PARK CITY, UTAH — Sarah Polley, the best actress not enough people know about, is poised to become a director everyone is talking about.

"Away From Her," Polley's first feature as a writer-director, comes to the Sundance Film Festival after an opening at Toronto that had local critics calling it "one of the most astonishing feature debuts by a Canadian director in ages." A beautifully done film made with delicacy and classic virtues, it showcases a luminous Julie Christie in a drama revealing what the onset of Alzheimer's does to a marriage. Although an Alzheimer's story is not exactly what you'd expect from a 28-year-old director, Polley has made a habit of making a success out of doing the unexpected.

In film in Canada since she was 6 and perhaps best known for her work in Atom Egoyan's "The Sweet Hereafter," the gifted Polley has made a conscious decision to avoid the classic young Hollywood actress career and instead work with such auteur directors as Egoyan, Wim Wenders, Hal Hartley and Michael Winterbottom. Cast in the role Kate Hudson would ultimately take on in "Almost Famous," she dropped out of the project, a decision she feels led directly to directing, a job she plainly adores.

"I feel so kind of infinitely happy and exhilarated," she says with a grin. "Every nightmarish thing that happens, I enjoy it more, which is the sign of true addiction. It's the intensity of the collaboration that I like. Having an idea by yourself in a room and a few months later, 40 very talented people are helping you do it is so magical. Plus, when I acted as a child, I'd get sent away from the set to do my schoolwork when the really interesting things happened. This time, I finally got to be one of the guys."

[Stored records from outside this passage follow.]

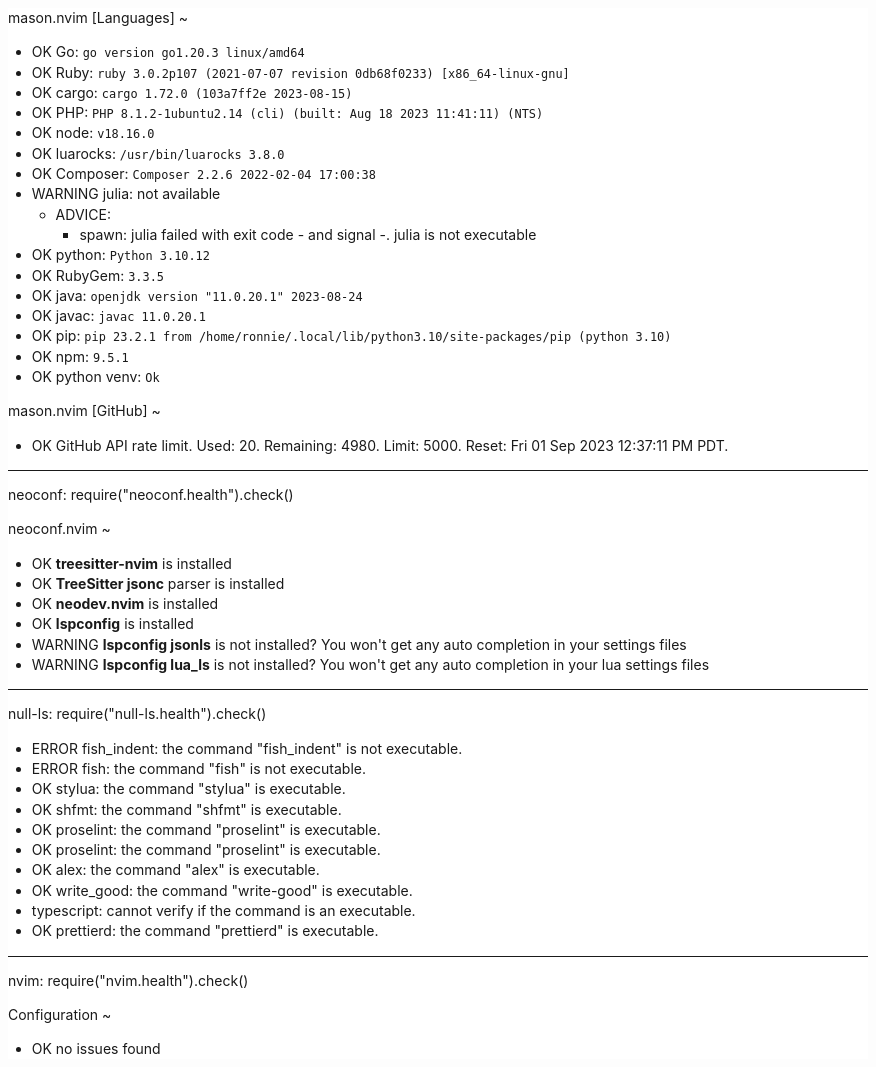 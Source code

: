 mason.nvim [Languages] ~
- OK Go: `go version go1.20.3 linux/amd64`
- OK Ruby: `ruby 3.0.2p107 (2021-07-07 revision 0db68f0233) [x86_64-linux-gnu]`
- OK cargo: `cargo 1.72.0 (103a7ff2e 2023-08-15)`
- OK PHP: `PHP 8.1.2-1ubuntu2.14 (cli) (built: Aug 18 2023 11:41:11) (NTS)`
- OK node: `v18.16.0`
- OK luarocks: `/usr/bin/luarocks 3.8.0`
- OK Composer: `Composer 2.2.6 2022-02-04 17:00:38`
- WARNING julia: not available
  - ADVICE:
    - spawn: julia failed with exit code - and signal -. julia is not executable
- OK python: `Python 3.10.12`
- OK RubyGem: `3.3.5`
- OK java: `openjdk version "11.0.20.1" 2023-08-24`
- OK javac: `javac 11.0.20.1`
- OK pip: `pip 23.2.1 from /home/ronnie/.local/lib/python3.10/site-packages/pip (python 3.10)`
- OK npm: `9.5.1`
- OK python venv: `Ok`

mason.nvim [GitHub] ~
- OK GitHub API rate limit. Used: 20. Remaining: 4980. Limit: 5000. Reset: Fri 01 Sep 2023 12:37:11 PM PDT.

--------
neoconf: require("neoconf.health").check()

neoconf.nvim ~
- OK **treesitter-nvim** is installed
- OK **TreeSitter jsonc** parser is installed
- OK **neodev.nvim** is installed
- OK **lspconfig** is installed
- WARNING **lspconfig jsonls** is not installed? You won't get any auto completion in your settings files
- WARNING **lspconfig lua_ls** is not installed? You won't get any auto completion in your lua settings files

--------
null-ls: require("null-ls.health").check()

- ERROR fish_indent: the command "fish_indent" is not executable.
- ERROR fish: the command "fish" is not executable.
- OK stylua: the command "stylua" is executable.
- OK shfmt: the command "shfmt" is executable.
- OK proselint: the command "proselint" is executable.
- OK proselint: the command "proselint" is executable.
- OK alex: the command "alex" is executable.
- OK write_good: the command "write-good" is executable.
- typescript: cannot verify if the command is an executable.
- OK prettierd: the command "prettierd" is executable.

--------
nvim: require("nvim.health").check()

Configuration ~
- OK no issues found
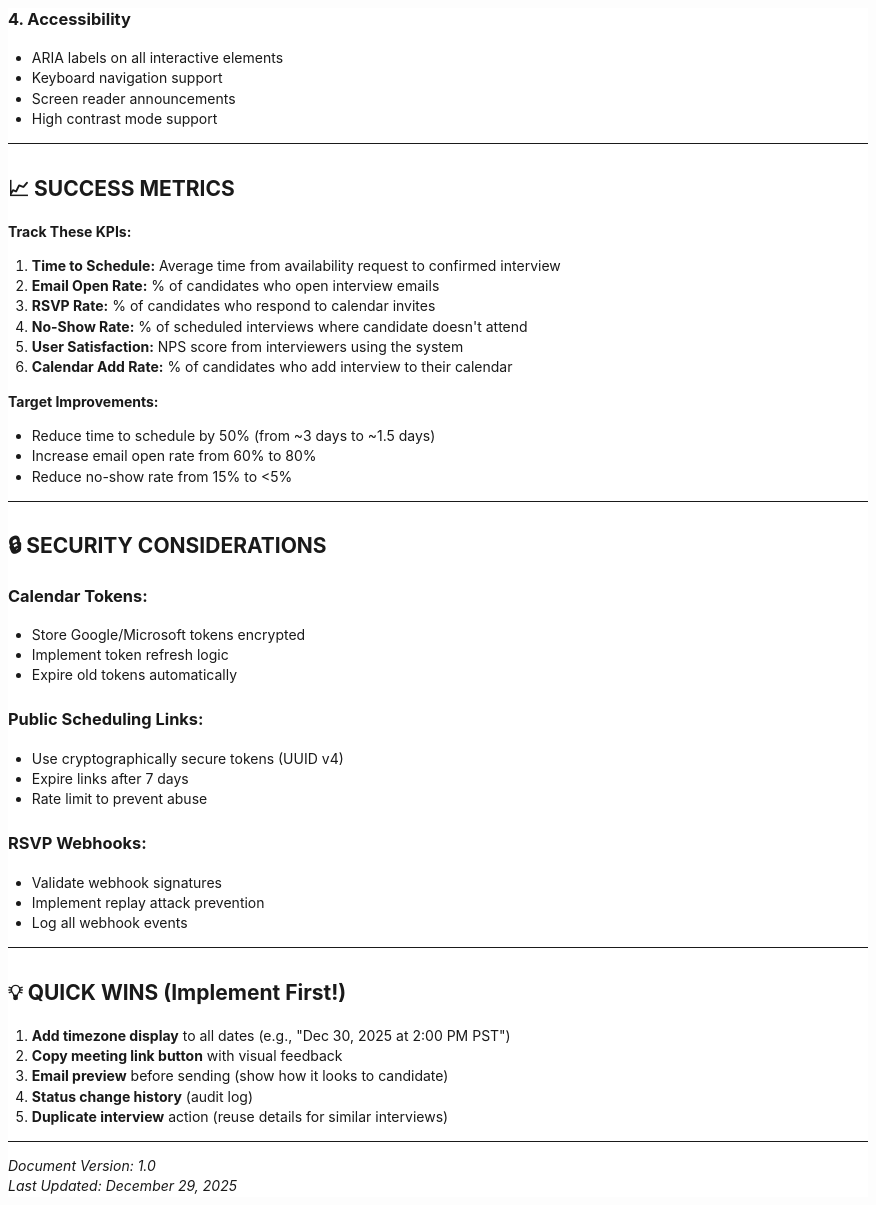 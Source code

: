 ### 4. **Accessibility**
- ARIA labels on all interactive elements
- Keyboard navigation support
- Screen reader announcements
- High contrast mode support

---

## 📈 **SUCCESS METRICS**

**Track These KPIs:**
1. **Time to Schedule:** Average time from availability request to confirmed interview
2. **Email Open Rate:** % of candidates who open interview emails
3. **RSVP Rate:** % of candidates who respond to calendar invites
4. **No-Show Rate:** % of scheduled interviews where candidate doesn't attend
5. **User Satisfaction:** NPS score from interviewers using the system
6. **Calendar Add Rate:** % of candidates who add interview to their calendar

**Target Improvements:**
- Reduce time to schedule by 50% (from ~3 days to ~1.5 days)
- Increase email open rate from 60% to 80%
- Reduce no-show rate from 15% to <5%

---

## 🔒 **SECURITY CONSIDERATIONS**

### Calendar Tokens:
- Store Google/Microsoft tokens encrypted
- Implement token refresh logic
- Expire old tokens automatically

### Public Scheduling Links:
- Use cryptographically secure tokens (UUID v4)
- Expire links after 7 days
- Rate limit to prevent abuse

### RSVP Webhooks:
- Validate webhook signatures
- Implement replay attack prevention
- Log all webhook events

---

## 💡 **QUICK WINS** (Implement First!)

1. **Add timezone display** to all dates (e.g., "Dec 30, 2025 at 2:00 PM PST")
2. **Copy meeting link button** with visual feedback
3. **Email preview** before sending (show how it looks to candidate)
4. **Status change history** (audit log)
5. **Duplicate interview** action (reuse details for similar interviews)

---

*Document Version: 1.0*  
*Last Updated: December 29, 2025*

"Away From Her" is based on a short story by Alice Munro, one of Canada's most revered writers, and Polley admits "my first instinct was that it should be left as a story. But it had such an emotional impact on me, I went back to it again and again, maybe 25 or 30 times. It was the idea of the kind of love story that doesn't often get told on film. It's not a chemical collision between two young people, but a story of people who've failed each other, who've been battered around by life."

Polley also thought of this as a film because she read the story ("The Bear Comes Over the Mountain") flying back from Iceland after costarring with Christie in "No Such Thing" and "I couldn't stop seeing her face in the role." But even though the two actresses are good friends, getting her in the project was not easy.